Part 14 (2/2)

From it opened several small alcoves before which fancy-colored curtains hung.

Harry saw that they were intended for opium smokers, and that each would hold two persons. They were provided with soft couches instead of the usual Chinese wooden bunks.

An attendant in white came forward. Ah Lung spoke to him in Chinese and gave him money.

”I have engaged two of these rooms,” he said. ”You must take one now and pretend to smoke and go to sleep. Watch and listen for me, for I shall come into the next alcove with my man. I never smoke opium myself, but he does, and he always prefers to talk business over a pipe.”

And this programme was carried out.

Ah Lung left Harry, who lost no time in pretending to go to sleep. The curtain was drawn before the alcove.

Harry waited an hour and grew so drowsy that at last he actually did drop off, to be suddenly awakened by hearing somebody give a loud cough.

As he opened his eyes he saw a hand draw his curtain shut.

He was on the alert instantly, for he could hear two men entering the next alcove.

”And now for business,” one said. Harry recognized the voice of Ah Lung.

”Wait till I get my pipe going,” replied the second person.

The voice and accent were peculiar.

It seemed to Young King Brady that he recognized both.

”Surely I have heard that voice before,” he said to himself. ”But where?”

This was a question that as Harry lay listening he found himself unable to decide.

The pipe filling was so quickly completed and the smell which arose so different from ordinary opium that Harry concluded the man must be merely smoking some sort of opium saturated tobacco.

The talk then began.

It was precisely what Ah Lung had hinted at, a transaction in cheap opium.

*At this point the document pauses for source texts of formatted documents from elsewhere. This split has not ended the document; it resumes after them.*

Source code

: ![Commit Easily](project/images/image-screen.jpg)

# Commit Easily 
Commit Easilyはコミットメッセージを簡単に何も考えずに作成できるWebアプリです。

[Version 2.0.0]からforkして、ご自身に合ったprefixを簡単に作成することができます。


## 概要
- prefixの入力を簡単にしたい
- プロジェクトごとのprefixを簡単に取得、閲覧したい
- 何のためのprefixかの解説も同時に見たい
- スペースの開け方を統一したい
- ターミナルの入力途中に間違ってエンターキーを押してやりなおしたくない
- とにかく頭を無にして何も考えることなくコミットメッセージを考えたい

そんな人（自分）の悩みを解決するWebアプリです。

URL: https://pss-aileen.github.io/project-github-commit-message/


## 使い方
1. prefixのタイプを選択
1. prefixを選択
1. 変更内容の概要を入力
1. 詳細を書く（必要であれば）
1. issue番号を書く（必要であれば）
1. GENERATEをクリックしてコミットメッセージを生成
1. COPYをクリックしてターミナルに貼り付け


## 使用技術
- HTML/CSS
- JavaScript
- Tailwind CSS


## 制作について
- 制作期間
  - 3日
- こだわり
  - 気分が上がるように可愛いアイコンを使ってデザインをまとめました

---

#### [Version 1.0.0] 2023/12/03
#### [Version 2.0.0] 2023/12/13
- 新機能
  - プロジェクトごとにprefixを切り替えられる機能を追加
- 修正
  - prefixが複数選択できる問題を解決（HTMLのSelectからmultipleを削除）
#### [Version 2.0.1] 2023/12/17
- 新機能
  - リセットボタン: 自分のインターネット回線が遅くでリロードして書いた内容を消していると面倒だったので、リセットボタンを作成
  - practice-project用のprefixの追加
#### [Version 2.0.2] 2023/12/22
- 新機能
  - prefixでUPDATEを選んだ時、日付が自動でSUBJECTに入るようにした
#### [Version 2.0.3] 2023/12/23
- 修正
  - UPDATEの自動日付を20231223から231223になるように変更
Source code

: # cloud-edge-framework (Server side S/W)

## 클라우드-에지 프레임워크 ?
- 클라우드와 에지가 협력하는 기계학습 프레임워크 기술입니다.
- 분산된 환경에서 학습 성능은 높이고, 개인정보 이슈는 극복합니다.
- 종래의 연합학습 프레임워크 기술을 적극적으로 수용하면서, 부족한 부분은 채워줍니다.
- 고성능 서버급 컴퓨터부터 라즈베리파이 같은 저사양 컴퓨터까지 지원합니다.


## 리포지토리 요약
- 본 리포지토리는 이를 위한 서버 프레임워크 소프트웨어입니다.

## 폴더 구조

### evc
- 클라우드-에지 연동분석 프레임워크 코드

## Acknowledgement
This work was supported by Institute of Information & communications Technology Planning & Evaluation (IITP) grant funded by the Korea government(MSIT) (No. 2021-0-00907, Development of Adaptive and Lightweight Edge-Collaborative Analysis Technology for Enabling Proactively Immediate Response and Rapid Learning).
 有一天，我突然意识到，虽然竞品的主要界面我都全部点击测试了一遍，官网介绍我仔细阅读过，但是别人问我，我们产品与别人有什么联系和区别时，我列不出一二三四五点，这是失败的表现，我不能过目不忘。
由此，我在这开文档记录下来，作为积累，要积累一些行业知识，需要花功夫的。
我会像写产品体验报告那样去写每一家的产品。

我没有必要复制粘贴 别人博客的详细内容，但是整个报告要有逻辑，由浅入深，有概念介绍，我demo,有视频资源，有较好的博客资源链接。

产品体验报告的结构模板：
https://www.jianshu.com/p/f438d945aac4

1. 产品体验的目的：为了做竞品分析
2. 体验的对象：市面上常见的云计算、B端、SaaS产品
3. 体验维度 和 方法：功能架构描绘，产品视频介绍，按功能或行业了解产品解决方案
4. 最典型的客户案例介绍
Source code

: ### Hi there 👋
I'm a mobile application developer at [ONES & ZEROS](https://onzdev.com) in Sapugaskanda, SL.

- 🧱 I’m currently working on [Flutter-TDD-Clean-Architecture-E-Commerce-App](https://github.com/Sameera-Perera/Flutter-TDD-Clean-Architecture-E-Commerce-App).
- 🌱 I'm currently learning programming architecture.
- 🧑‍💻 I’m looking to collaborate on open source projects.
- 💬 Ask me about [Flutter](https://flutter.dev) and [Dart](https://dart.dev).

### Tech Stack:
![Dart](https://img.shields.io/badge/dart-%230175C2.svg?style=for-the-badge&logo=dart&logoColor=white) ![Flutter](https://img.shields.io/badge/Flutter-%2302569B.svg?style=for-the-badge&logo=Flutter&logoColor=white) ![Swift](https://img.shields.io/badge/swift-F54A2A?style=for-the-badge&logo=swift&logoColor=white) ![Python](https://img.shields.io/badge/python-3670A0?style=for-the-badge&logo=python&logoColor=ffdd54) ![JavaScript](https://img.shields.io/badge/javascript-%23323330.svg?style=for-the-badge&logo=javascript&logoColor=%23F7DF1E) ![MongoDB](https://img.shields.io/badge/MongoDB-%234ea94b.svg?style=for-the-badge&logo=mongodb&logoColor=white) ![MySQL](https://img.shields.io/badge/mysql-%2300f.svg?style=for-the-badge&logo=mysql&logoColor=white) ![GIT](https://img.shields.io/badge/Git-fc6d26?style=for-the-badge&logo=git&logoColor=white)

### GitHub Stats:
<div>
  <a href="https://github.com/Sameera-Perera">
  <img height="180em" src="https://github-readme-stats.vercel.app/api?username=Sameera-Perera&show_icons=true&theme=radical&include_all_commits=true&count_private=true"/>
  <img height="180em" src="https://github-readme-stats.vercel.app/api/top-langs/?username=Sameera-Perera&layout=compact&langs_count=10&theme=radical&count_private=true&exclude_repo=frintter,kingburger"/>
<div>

The word smuggled was not used.

Ah Lung bought a thousand dollars worth, which was to be delivered next day at the store.

There was considerable haggling, the talk lasting all of twenty minutes, and all this time Young King Brady was puzzling his brains to know where he had heard that voice before, but memory refused to serve him.

As for the man's English, it was almost as good as Ah Lung's, which amounts to saying that it was nearly perfect.

Harry heard, although their voices were keyed low. It vexed him to think that Ah Lung could not have spoken the man's name, but he never did once.

Now suddenly the conversation took a different turn.

”Ah, my good friend,” said Ah Lung with a sigh, ”I am in deep trouble. I know you will sympathize with me when I tell you what it is.”